Data science project planning

Win-Vector Blog 2013-03-15

Given the range of wants, diverse data sources, required innovation and methods it often feels like data science projects are immune to planning, scoping and tracking. Without a system to break a data science project into smaller observable components you greatly increase your risk of failure. As a followup to the statistical ideas we shared in setting expectations in data science projects we share a few project planning ideas from software engineering.

Our approach

The main idea we advocate is: realize project planning under uncertainty is a solved problem. Software engineers already know how to do this. You may feel data science has steps that require un-schedulable inspiration or invention. But that should not be the case. You always have to invent one or two techniques per data science project. But most data science projects do not in fact require new research or breakthroughs in machine learning.

The planning process that works is: identify common stereotypical sub-stories, components and processes. Then throw these at the problem and document which ones are appropriate. This is a deliberate combination of “the Feynman method to be a genius” and agile story based planning. At a 30,000 foot view data science project planning looks a lot like software development project planning. Both have a lot of risk and dependent steps. The way to solve that is to get the customer more involved and make the results of the steps and the quality of the results of the steps more visible (so the customer can critique and steer prior to everything being done). So our prescription is to use established software development project planning techniques and work on breaking the data science project into specifiable components. In fact we are using “customer” in the agile project planning sense: not as the person who is paying, but the person to whom you are answerable.

Data science problems seem hard to bound. We teach analysts that they will always spend most of their time on data tubing (getting data to the project) and data cleaning (making sure the data is safe to use in the project).
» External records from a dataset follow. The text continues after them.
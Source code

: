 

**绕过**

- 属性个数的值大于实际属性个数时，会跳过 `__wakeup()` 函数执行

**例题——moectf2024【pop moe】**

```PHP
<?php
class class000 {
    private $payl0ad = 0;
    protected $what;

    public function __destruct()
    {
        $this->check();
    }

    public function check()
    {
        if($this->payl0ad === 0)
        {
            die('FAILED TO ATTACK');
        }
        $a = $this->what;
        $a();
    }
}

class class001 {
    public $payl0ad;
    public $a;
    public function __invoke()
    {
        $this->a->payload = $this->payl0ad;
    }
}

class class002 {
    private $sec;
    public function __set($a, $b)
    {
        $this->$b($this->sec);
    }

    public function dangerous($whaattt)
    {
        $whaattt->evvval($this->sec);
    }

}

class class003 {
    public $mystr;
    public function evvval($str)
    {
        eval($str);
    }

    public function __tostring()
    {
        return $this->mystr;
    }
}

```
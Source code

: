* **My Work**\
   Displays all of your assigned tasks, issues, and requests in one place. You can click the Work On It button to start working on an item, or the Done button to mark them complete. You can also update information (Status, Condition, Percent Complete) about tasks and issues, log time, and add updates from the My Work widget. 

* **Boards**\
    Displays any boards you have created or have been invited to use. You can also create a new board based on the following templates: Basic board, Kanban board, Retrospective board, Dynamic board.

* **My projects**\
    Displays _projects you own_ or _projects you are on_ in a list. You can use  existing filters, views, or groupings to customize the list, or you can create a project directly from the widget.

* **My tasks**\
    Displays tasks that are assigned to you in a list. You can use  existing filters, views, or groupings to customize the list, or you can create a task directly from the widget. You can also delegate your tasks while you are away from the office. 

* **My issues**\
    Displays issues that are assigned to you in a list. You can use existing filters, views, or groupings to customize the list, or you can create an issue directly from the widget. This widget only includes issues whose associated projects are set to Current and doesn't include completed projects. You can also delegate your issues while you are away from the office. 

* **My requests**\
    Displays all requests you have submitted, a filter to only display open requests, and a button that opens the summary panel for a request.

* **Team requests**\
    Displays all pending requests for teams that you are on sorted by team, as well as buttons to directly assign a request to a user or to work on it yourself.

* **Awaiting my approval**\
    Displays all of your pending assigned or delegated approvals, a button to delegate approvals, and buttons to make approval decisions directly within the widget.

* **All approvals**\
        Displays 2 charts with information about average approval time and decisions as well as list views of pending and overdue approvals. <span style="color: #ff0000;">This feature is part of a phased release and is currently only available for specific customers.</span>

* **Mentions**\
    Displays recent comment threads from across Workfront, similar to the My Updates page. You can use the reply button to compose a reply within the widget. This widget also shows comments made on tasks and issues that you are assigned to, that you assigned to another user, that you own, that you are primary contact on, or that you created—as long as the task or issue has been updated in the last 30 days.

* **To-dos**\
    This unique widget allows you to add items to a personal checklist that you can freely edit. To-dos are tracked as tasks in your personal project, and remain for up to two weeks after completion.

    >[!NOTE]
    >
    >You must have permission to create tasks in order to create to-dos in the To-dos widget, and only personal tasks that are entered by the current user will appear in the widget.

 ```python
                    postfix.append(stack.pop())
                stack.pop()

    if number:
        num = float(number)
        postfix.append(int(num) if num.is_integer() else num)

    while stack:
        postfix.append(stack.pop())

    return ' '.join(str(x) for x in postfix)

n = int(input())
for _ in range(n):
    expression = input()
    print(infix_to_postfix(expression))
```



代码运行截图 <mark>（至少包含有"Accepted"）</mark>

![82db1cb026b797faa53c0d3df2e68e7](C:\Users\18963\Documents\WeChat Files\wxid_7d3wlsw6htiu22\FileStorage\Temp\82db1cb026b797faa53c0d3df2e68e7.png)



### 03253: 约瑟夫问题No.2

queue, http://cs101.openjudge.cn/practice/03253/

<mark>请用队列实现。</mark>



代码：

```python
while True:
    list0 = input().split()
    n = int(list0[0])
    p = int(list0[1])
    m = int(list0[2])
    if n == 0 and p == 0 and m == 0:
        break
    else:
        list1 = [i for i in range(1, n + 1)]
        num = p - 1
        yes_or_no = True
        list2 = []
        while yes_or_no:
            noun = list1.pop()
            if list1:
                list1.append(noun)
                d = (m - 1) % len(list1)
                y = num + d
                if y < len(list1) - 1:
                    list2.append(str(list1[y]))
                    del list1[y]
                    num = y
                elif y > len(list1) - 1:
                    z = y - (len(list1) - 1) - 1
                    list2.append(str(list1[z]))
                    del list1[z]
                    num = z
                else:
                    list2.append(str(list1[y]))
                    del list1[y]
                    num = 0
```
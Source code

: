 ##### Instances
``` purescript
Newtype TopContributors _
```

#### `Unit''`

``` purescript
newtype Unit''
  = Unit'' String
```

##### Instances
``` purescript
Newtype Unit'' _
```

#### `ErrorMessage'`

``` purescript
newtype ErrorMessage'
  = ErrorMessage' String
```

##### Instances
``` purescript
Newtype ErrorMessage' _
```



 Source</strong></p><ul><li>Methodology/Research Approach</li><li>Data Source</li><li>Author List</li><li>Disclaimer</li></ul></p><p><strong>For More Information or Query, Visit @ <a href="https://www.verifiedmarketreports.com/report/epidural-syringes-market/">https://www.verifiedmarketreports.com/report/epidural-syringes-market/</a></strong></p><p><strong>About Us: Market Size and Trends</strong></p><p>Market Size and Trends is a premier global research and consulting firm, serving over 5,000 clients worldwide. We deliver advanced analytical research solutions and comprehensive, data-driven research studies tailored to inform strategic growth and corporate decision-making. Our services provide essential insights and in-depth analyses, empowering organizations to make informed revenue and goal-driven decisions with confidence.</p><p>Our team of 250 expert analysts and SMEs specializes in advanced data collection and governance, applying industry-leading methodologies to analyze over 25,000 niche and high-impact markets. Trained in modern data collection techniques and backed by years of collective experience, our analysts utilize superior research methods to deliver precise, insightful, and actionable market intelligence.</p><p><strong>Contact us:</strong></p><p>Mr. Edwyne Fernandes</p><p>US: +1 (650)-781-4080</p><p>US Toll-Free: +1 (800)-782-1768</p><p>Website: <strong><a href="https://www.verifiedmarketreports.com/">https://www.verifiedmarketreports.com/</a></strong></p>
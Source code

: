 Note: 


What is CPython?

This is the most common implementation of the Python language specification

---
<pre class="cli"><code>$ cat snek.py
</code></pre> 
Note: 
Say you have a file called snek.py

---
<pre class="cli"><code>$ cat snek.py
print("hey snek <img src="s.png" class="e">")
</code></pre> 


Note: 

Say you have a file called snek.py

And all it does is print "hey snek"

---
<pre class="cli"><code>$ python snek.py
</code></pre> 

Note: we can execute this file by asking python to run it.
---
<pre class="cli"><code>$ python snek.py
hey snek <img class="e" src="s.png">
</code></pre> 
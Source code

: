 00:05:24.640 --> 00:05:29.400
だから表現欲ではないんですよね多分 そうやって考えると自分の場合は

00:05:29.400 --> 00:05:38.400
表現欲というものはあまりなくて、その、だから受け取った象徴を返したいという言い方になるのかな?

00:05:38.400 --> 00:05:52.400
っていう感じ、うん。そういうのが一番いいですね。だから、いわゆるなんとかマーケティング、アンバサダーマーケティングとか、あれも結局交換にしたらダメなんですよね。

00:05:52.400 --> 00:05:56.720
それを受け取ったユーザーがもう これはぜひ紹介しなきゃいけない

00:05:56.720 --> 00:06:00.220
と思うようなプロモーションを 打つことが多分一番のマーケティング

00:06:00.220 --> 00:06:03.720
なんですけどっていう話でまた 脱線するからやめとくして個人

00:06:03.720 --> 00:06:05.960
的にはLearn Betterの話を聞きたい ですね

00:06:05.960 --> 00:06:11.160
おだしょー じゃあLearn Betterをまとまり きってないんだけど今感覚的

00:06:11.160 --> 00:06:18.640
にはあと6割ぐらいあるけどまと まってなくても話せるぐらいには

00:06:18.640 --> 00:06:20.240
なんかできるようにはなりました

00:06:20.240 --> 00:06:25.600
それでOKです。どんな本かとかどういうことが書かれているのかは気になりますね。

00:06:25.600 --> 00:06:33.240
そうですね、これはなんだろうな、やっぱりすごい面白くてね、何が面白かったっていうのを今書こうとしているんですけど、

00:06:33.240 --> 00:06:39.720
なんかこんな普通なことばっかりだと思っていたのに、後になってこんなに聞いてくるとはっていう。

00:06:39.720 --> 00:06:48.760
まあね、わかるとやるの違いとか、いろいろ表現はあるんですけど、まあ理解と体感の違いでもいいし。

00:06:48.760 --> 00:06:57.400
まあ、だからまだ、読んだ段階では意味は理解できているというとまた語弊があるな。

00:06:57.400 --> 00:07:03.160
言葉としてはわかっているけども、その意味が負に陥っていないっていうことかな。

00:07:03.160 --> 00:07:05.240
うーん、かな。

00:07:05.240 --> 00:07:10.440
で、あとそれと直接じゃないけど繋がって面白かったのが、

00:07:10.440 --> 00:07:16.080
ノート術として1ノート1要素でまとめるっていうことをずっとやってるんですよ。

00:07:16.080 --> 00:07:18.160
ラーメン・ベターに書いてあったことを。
So characterizing these steps is a good place to start. There is an Anna Karenina principle hidden in here:

Happy families are all alike; every unhappy family is unhappy in its own way.

Or: perfect data fits in the same way all the time, dirty data always needs unique domain and client specific knowledge and work to use. This is where to start your scoping.

You can plan if you can cut the project into smaller pieces. The trick is that the sub-steps may not be obvious. To help with this we suggest generating a large set of “typical steps” and then keeping rejecting the steps depending if they seem appropriate to the project. Some of the sub-steps come from considering the intended model structure (and factorizations of the intended model structure). Some of the sub-steps come from the nature of the data sources and plausible data flows.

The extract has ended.